1.) Unexplained reboots 2.) portmapper errors-> [portmapper]: portmap: prog (100004,2,2) not registered 3.) rsh hangs -> "system hung (rshd_0)!" 4.) machine check -> MACHINE CHECK: addr 0037470c,mctd,PCMC ERRSTS 8 5.) crash -> "trap 13 code=0 eip=20625f cs=8 eflangs=10202"
Any help would be appreciated.
Has anyone experienced any of the following errors on their F330 (or any other) filer running Release 4.0.1c?
It's probably appropriate to address all of these questions to NetApp Support... they can help with this.
1.) Unexplained reboots
In my experience these are usually caused by the watchdog timer resetting the system in the event of a fatal error. This is much better than hanging the system forever. If you download the latest firmware revision from now.netapp.com, you will get confirmation of a watchdog event in the syslog messages.
2.) portmapper errors-> [portmapper]: portmap: prog (100004,2,2) not registered
This is caused by other hosts on the network attempting to contact a service on the filer that it doesn't have. The above example is quite common because it's a broadcast for an NIS server. However, other program numbers can be seen (like proprietary ports for various services) if they try to talk to the filer.

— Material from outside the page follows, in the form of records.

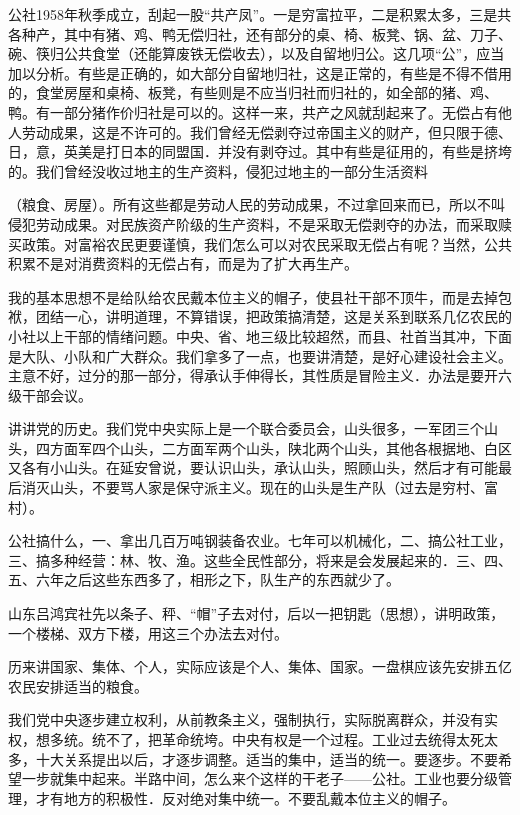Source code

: 公社1958年秋季成立，刮起一股“共产凤”。一是穷富拉平，二是积累太多，三是共各种产，其中有猪、鸡、鸭无偿归社，还有部分的桌、椅、板凳、锅、盆、刀子、碗、筷归公共食堂（还能算废铁无偿收去），以及自留地归公。这几项“公”，应当加以分析。有些是正确的，如大部分自留地归社，这是正常的，有些是不得不借用的，食堂房屋和桌椅、板凳，有些则是不应当归社而归社的，如全部的猪、鸡、鸭。有一部分猪作价归社是可以的。这样一来，共产之风就刮起来了。无偿占有他人劳动成果，这是不许可的。我们曾经无偿剥夺过帝国主义的财产，但只限于德、日，意，英美是打日本的同盟国．并没有剥夺过。其中有些是征用的，有些是挤垮的。我们曾经没收过地主的生产资料，侵犯过地主的一部分生活资料

（粮食、房屋）。所有这些都是劳动人民的劳动成果，不过拿回来而已，所以不叫侵犯劳动成果。对民族资产阶级的生产资料，不是采取无偿剥夺的办法，而采取赎买政策。对富裕农民更要谨慎，我们怎么可以对农民采取无偿占有呢？当然，公共积累不是对消费资料的无偿占有，而是为了扩大再生产。

我的基本思想不是给队给农民戴本位主义的帽子，使县社干部不顶牛，而是去掉包袱，团结一心，讲明道理，不算错误，把政策搞清楚，这是关系到联系几亿农民的小社以上干部的情绪问题。中央、省、地三级比较超然，而县、社首当其冲，下面是大队、小队和广大群众。我们拿多了一点，也要讲清楚，是好心建设社会主义。主意不好，过分的那一部分，得承认手伸得长，其性质是冒险主义．办法是要开六级干部会议。

讲讲党的历史。我们党中央实际上是一个联合委员会，山头很多，一军团三个山头，四方面军四个山头，二方面军两个山头，陕北两个山头，其他各根据地、白区又各有小山头。在延安曾说，要认识山头，承认山头，照顾山头，然后才有可能最后消灭山头，不要骂人家是保守派主义。现在的山头是生产队（过去是穷村、富村）。

公社搞什么，一、拿出几百万吨钢装备农业。七年可以机械化，二、搞公社工业，三、搞多种经营：林、牧、渔。这些全民性部分，将来是会发展起来的．三、四、五、六年之后这些东西多了，相形之下，队生产的东西就少了。

山东吕鸿宾社先以条子、秤、“帽”子去对付，后以一把钥匙（思想），讲明政策，一个楼梯、双方下楼，用这三个办法去对付。

历来讲国家、集体、个人，实际应该是个人、集体、国家。一盘棋应该先安排五亿农民安排适当的粮食。

我们党中央逐步建立权利，从前教条主义，强制执行，实际脱离群众，并没有实权，想多统。统不了，把革命统垮。中央有权是一个过程。工业过去统得太死太多，十大关系提出以后，才逐步调整。适当的集中，适当的统一。要逐步。不要希望一步就集中起来。半路中间，怎么来个这样的干老子——公社。工业也要分级管理，才有地方的积极性．反对绝对集中统一。不要乱戴本位主义的帽子。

I think setting your /etc/syslog.conf to not log at debug level will suppress these messages.
3.) rsh hangs -> "system hung (rshd_0)!"
This sounds like a definite bug... NetApp Support can analyze the core file.
4.) machine check -> MACHINE CHECK: addr 0037470c,mctd,PCMC ERRSTS 8
I *think* these are usually memory parity errors, but again Support would be able to tell you for sure. In this case, the server reboots rather than corrupting your data... this is a good thing! If it happens rarely it should not be an issue; if it's happening too often you may need a memory or motherboard replacement. For more reliability you could consider an F540, F520, or F630... they have ECC correction on single-bit errors.
5.) crash -> "trap 13 code=0 eip=20625f cs=8 eflangs=10202"
The crash from 5 is also something Support should analyze. Looks like a seg fault.
Bruce